It's not your imagination: we really don't know much about menopause
“It’s not something we learn about in medical school.” Only 9% of NIH funding and 2% of VC dollars go to women's health. If men had menopause, we'd know a lot more.
“The new science of menopause” is a good review of what’s changing in menopause therapies, including new specialty providers trained far beyond what medical school gave them, using techniques both old and new. Both HRT and non-HRT methods are back on the drawing board, as well as other approaches. [Click to find a physician who is certified in menopause therapy.]
Much has been written about the lack of research on conditions that affect women. Until 20 years ago, women were rarely included in medical research and findings were not identified by sex—meaning results presented as applicable to everyone were actually heavily weighted toward men. We learned about men’s health, but not women’s. That’s slowly changing, but even today, women are only included in about 25% of medical research. And the way we pay for health care makes all that worse: payment is oriented to surgery, procedures, and pharmaceuticals. Anything not in those categories is overlooked.
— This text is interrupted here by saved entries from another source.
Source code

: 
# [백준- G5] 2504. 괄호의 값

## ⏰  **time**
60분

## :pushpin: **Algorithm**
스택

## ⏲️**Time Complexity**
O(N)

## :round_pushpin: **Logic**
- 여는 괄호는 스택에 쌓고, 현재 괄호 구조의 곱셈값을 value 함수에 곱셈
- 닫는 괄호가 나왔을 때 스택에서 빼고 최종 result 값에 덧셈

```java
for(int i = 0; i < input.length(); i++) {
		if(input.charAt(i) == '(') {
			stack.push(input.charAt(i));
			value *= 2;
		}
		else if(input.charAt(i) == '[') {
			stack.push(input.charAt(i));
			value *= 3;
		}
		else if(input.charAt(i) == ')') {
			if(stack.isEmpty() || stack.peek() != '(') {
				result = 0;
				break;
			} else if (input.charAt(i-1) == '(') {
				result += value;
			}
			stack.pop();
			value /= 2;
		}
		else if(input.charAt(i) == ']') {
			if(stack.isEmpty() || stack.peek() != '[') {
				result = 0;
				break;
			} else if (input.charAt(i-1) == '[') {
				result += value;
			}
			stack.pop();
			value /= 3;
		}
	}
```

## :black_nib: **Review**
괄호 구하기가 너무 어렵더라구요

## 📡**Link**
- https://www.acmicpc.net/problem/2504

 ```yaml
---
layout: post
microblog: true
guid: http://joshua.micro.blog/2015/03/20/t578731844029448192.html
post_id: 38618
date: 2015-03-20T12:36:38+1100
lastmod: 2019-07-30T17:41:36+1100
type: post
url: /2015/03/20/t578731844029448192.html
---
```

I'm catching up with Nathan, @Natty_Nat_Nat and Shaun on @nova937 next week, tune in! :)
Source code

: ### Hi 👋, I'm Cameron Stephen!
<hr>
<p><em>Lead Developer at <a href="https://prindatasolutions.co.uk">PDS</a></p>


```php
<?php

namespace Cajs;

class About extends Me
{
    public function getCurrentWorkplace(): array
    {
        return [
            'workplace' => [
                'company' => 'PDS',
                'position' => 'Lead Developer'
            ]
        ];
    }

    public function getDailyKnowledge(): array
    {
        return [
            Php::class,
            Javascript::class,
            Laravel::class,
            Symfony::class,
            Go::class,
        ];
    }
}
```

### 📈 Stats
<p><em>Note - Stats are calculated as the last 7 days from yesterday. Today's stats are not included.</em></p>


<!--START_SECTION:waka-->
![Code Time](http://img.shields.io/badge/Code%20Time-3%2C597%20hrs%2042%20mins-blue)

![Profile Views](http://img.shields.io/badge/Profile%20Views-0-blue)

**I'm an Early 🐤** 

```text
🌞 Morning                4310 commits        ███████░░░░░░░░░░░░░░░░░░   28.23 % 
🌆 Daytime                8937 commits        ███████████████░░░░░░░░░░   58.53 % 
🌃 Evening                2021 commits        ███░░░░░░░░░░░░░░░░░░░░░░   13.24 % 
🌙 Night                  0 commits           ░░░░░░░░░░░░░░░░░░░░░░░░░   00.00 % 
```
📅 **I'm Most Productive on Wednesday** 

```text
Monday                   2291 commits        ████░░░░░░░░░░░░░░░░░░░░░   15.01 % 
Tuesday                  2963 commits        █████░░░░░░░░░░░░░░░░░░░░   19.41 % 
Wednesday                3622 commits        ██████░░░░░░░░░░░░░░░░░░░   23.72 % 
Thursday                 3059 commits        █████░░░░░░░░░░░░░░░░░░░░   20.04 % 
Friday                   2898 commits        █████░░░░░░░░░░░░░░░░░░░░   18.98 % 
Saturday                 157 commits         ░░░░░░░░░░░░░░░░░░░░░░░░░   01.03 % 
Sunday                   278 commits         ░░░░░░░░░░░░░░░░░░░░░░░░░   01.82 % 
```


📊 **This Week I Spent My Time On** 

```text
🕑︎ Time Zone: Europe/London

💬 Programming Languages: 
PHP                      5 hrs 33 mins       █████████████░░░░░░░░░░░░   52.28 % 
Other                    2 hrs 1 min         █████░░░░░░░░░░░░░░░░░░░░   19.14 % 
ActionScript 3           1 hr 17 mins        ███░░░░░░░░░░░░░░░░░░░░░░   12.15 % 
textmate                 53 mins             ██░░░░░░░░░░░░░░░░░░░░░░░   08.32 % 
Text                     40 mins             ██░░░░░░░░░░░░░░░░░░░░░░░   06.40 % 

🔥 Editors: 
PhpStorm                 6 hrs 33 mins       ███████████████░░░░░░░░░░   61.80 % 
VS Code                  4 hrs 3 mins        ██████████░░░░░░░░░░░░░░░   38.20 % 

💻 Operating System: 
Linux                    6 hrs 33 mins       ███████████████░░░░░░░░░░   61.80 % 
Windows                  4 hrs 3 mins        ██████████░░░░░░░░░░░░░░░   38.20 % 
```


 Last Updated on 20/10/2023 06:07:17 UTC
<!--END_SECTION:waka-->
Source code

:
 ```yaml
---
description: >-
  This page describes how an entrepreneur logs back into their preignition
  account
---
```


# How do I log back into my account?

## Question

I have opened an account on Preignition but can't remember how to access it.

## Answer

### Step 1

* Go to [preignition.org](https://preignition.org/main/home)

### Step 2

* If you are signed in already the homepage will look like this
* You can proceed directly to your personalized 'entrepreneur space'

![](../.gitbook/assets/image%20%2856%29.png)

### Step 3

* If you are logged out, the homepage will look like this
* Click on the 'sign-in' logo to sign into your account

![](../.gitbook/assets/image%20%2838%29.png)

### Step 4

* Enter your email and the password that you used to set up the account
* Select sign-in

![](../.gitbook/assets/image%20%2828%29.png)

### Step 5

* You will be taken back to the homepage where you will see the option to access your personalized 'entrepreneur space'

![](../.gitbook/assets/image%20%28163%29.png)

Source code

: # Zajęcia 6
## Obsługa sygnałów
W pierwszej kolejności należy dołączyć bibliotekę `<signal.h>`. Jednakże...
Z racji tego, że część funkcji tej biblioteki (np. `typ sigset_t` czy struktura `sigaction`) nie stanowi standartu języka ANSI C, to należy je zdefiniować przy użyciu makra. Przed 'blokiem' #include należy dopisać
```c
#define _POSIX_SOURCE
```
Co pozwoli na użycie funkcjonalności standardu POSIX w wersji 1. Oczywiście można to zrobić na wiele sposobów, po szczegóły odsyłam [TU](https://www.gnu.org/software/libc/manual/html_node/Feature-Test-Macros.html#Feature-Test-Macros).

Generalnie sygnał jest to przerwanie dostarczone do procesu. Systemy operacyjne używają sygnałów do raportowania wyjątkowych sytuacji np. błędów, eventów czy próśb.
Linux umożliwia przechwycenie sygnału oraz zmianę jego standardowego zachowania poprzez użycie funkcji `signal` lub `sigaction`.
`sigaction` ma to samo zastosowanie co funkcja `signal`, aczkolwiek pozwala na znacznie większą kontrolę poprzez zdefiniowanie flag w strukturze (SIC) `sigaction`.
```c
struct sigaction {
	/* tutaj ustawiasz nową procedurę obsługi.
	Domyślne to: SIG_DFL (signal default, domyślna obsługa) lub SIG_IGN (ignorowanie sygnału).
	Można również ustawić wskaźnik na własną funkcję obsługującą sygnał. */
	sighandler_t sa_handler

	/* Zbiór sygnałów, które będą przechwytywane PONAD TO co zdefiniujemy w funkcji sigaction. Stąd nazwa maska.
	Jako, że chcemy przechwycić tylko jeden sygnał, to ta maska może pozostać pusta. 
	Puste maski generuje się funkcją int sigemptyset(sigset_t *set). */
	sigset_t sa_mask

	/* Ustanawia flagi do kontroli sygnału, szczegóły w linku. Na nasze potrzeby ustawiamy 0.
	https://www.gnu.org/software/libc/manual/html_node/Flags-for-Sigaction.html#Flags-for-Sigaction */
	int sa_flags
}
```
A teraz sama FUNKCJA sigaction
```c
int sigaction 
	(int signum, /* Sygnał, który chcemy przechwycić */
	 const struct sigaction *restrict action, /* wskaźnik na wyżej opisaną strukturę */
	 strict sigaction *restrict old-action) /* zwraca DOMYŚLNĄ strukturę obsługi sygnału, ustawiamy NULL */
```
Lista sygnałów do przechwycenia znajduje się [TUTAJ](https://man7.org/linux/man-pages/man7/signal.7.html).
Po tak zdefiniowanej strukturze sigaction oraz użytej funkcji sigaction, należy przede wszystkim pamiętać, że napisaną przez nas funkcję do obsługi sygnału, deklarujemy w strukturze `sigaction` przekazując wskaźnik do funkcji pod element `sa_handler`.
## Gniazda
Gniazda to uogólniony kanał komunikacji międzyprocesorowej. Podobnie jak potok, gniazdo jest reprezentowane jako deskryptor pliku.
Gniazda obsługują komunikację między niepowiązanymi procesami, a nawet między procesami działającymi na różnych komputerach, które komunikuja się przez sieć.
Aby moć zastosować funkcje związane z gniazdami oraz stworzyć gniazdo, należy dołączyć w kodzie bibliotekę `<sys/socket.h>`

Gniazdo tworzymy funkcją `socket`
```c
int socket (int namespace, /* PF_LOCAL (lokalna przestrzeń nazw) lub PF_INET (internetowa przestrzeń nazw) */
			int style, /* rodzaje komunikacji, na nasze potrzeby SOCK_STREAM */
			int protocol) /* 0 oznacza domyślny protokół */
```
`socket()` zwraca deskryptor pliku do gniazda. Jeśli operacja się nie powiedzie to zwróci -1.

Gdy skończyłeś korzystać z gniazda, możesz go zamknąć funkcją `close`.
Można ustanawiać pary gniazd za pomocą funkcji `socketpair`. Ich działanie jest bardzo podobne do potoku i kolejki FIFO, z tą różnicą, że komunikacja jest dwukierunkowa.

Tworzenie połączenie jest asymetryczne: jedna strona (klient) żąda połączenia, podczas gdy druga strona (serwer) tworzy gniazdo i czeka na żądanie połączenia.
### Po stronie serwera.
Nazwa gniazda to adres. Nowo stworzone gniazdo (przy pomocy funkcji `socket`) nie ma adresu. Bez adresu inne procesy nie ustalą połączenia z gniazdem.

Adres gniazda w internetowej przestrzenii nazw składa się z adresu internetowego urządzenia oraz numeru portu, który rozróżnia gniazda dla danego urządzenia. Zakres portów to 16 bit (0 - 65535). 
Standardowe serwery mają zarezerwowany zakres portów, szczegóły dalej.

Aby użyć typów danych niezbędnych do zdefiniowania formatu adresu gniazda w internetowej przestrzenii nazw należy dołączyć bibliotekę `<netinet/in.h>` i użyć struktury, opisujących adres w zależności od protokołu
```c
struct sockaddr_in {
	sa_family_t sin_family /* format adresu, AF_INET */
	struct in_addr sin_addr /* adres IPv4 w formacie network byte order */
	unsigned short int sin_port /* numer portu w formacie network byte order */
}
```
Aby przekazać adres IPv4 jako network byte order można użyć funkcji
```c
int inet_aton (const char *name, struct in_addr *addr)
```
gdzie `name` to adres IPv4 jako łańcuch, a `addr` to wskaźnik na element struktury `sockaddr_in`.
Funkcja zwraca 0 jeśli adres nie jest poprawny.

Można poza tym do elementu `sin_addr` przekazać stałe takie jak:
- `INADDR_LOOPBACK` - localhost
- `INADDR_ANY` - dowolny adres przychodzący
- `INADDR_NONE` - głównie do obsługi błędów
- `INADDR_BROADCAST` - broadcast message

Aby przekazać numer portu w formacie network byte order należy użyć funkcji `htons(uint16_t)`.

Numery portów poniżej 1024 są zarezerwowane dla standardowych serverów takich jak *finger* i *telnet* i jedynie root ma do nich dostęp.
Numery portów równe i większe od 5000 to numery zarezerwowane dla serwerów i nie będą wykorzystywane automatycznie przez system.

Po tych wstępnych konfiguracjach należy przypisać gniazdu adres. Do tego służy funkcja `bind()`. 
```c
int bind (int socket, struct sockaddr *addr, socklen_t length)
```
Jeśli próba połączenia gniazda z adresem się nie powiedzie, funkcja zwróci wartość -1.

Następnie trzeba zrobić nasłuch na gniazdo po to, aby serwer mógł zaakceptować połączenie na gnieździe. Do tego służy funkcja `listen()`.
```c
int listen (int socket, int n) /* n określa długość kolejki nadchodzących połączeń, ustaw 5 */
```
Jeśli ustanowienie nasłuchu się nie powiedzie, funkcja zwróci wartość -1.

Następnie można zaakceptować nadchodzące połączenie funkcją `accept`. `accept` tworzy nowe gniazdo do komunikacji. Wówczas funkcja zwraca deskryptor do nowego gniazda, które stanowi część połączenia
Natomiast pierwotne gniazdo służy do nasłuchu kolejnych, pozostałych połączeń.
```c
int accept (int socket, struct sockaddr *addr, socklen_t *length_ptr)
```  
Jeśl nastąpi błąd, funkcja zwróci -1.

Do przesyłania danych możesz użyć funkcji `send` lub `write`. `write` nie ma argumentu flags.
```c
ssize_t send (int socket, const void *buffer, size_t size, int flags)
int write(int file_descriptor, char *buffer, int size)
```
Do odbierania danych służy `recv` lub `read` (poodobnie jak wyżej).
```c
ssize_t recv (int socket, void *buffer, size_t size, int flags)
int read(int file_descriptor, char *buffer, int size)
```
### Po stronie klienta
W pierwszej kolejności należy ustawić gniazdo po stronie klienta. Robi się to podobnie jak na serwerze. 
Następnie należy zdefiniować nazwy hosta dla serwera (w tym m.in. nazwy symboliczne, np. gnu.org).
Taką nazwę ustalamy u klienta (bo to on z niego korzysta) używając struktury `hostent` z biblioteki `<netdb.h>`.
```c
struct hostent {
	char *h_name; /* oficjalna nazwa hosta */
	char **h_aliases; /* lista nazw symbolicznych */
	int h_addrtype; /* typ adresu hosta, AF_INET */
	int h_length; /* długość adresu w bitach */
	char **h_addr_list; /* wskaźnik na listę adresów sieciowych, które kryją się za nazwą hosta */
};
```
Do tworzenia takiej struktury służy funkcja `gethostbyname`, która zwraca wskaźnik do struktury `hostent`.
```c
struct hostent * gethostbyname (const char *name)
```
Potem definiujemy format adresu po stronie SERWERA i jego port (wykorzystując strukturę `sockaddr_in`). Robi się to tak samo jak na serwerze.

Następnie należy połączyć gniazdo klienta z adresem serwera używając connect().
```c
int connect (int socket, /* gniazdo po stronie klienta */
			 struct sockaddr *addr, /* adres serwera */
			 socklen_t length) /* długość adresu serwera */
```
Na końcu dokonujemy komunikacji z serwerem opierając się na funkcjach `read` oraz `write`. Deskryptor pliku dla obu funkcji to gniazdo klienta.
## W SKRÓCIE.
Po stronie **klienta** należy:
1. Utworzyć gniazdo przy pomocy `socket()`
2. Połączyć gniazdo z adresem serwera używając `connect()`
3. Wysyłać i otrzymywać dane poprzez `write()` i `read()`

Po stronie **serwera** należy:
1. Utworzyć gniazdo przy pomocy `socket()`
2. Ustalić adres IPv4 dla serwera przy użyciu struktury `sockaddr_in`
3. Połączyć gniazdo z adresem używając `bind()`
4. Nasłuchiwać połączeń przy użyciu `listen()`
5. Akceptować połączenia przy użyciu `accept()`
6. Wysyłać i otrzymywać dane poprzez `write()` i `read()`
No wonder, then, that menopause—a condition, not a disease—has languished at the bottom of the pile in research. Basically, women are told “to accept the misery of the transition, and the health troubles that can follow.”
After decades of neglect, public and private research funding for menopause, as well as public awareness, are now on the rise. The possibilities are pretty astounding: menopause affects half the population and interrupts a time when women are in their prime professionally. As a result, “the outlook for managing menopause is now starting to change, say researchers and clinicians. Treatments — both old and emerging — are offering hope. Some researchers, for example, are revisiting hormone therapy and the optimal time for treatment to start. Others are exploring the benefits of stalling the onset of menopause.”